Ringfort (Cashel), Derreen, Co. Clare
Co. Clare |
Ringforts
Within a few hundred metres of this oval cashel on its flat rocky terrace in the Burren, there are at least four more.
That density alone marks this corner of County Clare as something out of the ordinary, even in a country where early medieval enclosures are scarcely rare. A cashel is a ringfort built from stone rather than earth and timber, typically used during the early medieval period as a defended farmstead, and this one sits with open views from the north-west around to the east, the higher ground to the south providing the only blind spot in an otherwise watchful position.

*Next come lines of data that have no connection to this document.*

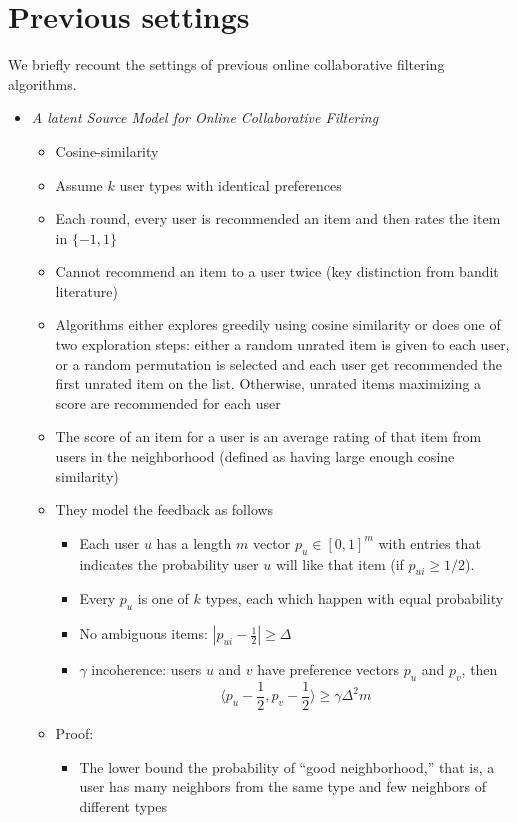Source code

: \documentclass[11pt]{article}
\begin{document}
\section{Previous settings}
We briefly recount the settings of previous online collaborative filtering algorithms.
\begin{itemize}
\item \emph{A latent Source Model for Online Collaborative Filtering}
  \begin{itemize}
  \item Cosine-similarity
  \item Assume $k$ user types with identical preferences
  \item Each round, every user is recommended an item and then rates the item in $\{-1,1\}$
  \item Cannot recommend an item to a user twice (key distinction from bandit literature)
  \item Algorithms either explores greedily using cosine similarity or does one of two exploration steps: either a random unrated item is given to each user, or a random permutation is selected and each user get recommended the first unrated item on the list. Otherwise, unrated items maximizing a score are recommended for each user
  \item The score of an item for a user is an average rating of that item from users in the neighborhood (defined as having large enough cosine similarity)    
  \item They model the feedback as follows
    \begin{itemize}
    \item Each user $u$ has a length $m$ vector $p_u\in[0,1]^m$ with entries that indicates the probability user $u$ will like that item (if $p_{ui}\geq 1/2$).
    \item Every $p_u$ is one of $k$ types, each which happen with equal probability      
    \item No ambiguous items: $|p_{ui}-\frac12|\geq \Delta$ 
    \item $\gamma$ incoherence: users $u$ and $v$ have preference vectors $p_u$ and $p_v$, then
      \[
        \langle p_u - \frac12, p_v - \frac12 \rangle \geq \gamma\Delta^2m
      \]
    \end{itemize}
  \item Proof:
    \begin{itemize}
    \item The lower bound the probability of ``good neighborhood,'' that is, a user has many neighbors from the same type and few neighbors of different types

\end{itemize}
\end{itemize}
\end{itemize}
\end{document}
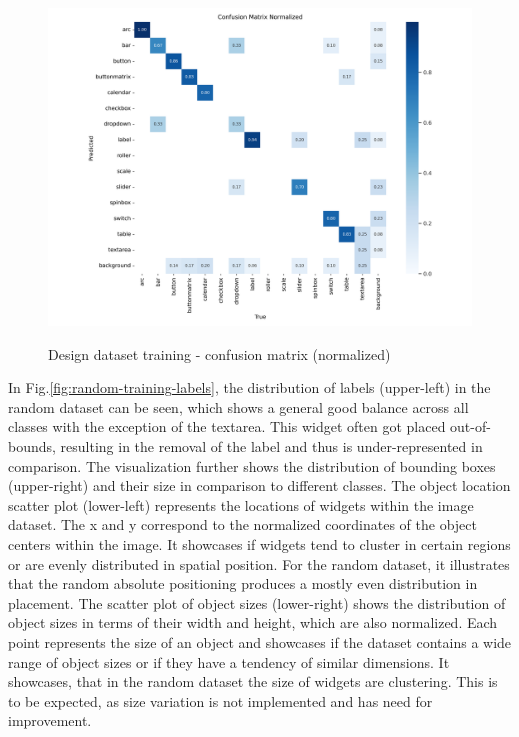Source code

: \documentclass[Bachelor, BIC, english, fhCitStyle, IEEE]{BASE/twbook} %
\begin{document}
\begin{figure}[H]
    \caption{Design dataset training - confusion matrix (normalized)}
    \centering
    \includegraphics[width=\textwidth]{PICs/train373/confusion_matrix_normalized.png}
    \label{fig:design-training-confusion}
\end{figure}
\noindent
In Fig.\ref{fig:random-training-labels}, the distribution of labels (upper-left) in the random dataset can be seen, which shows a general good balance across all classes with the exception of the textarea. This widget often got placed out-of-bounds, resulting in the removal of the label and thus is under-represented in comparison. The visualization further shows the distribution of bounding boxes (upper-right) and their size in comparison to different classes. The object location scatter plot (lower-left) represents the locations of widgets within the image dataset. The x and y correspond to the normalized coordinates of the object centers within the image. It showcases if widgets tend to cluster in certain regions or are evenly distributed in spatial position. For the random dataset, it illustrates that the random absolute positioning produces a mostly even distribution in placement. The scatter plot of object sizes (lower-right) shows the distribution of object sizes in terms of their width and height, which are also normalized. Each point represents the size of an object and showcases if the dataset contains a wide range of object sizes or if they have a tendency of similar dimensions. It showcases, that in the random dataset the size of widgets are clustering. This is to be expected, as size variation is not implemented and has need for improvement.
\end{document}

The structure is oval in plan, measuring roughly 25 metres north to south and 18.5 metres east to west, enclosed by a wall originally about 1.6 metres thick. The inner face survives to a height of 1.6 metres in the northern half; the outer face is better preserved to the west, standing at around half a metre. A cattle gap to the south-east may mark where the original entrance once stood. What makes the wider landscape so compelling is how this cashel relates to its neighbours. Several others lie within 200 metres in different directions, and the field walls connecting them appear to form part of a single planned system, one that may actually predate some of the cashels themselves. In 1897, William Borlase counted twenty ringforts between Derreen West and East alone, and thirty-three on the broader slope that includes the north-west face of Knockauns Mountain. A few years later, in 1901, Thomas Johnson Westropp noted that several had been largely levelled and reconstructed as sheep folds, though he remained confident of their ancient origins. That process of quiet reuse, old enclosures pressed into agricultural service without anyone much remarking on it, has left some of these sites in ambiguous condition, part prehistory, part working farm infrastructure.